(Plain-text document sources)
====================

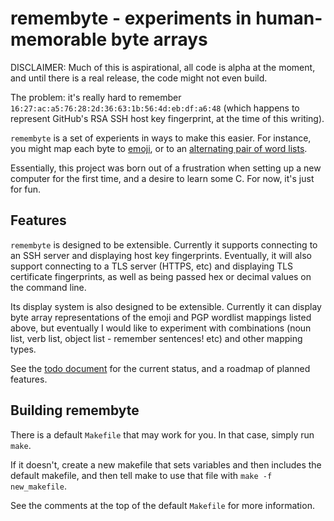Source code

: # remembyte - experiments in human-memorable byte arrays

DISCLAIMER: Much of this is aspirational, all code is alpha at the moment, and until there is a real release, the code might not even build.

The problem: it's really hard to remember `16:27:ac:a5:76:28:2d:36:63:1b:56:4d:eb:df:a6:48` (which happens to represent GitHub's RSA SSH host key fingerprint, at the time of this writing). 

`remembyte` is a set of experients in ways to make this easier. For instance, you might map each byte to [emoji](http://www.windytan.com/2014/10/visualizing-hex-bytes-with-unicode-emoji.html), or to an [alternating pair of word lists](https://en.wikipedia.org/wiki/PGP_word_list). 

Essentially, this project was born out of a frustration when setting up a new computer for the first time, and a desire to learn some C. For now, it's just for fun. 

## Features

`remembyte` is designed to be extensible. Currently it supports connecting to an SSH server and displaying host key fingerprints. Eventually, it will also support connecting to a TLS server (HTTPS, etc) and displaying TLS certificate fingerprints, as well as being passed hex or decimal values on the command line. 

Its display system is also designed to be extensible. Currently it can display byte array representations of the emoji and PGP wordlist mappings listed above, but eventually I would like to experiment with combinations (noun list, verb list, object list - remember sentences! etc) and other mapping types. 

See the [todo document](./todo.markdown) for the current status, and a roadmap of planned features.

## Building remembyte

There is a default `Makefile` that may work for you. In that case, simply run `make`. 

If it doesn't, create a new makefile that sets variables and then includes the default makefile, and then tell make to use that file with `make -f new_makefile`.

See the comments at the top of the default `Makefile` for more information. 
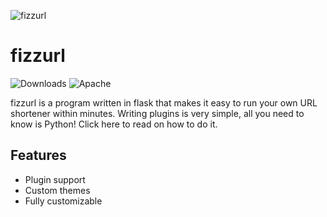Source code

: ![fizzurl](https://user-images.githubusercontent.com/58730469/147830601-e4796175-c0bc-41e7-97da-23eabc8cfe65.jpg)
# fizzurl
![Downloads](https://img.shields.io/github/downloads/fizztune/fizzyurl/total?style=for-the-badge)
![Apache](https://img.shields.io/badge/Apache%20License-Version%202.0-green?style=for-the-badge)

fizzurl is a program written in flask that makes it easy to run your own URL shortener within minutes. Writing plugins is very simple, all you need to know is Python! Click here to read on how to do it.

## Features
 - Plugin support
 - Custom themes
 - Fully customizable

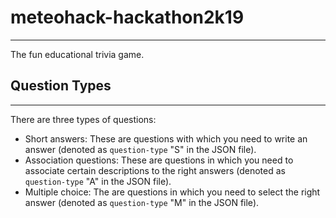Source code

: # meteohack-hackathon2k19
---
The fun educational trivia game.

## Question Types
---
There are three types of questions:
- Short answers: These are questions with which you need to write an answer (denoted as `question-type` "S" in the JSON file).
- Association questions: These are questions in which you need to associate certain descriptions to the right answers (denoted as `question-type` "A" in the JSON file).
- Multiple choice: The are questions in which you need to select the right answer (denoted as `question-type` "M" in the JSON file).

====================

■ Your goal ■
Your reply must be one number, namely the count of lines above that hold the string "time".

■ Response for this exercise ■
2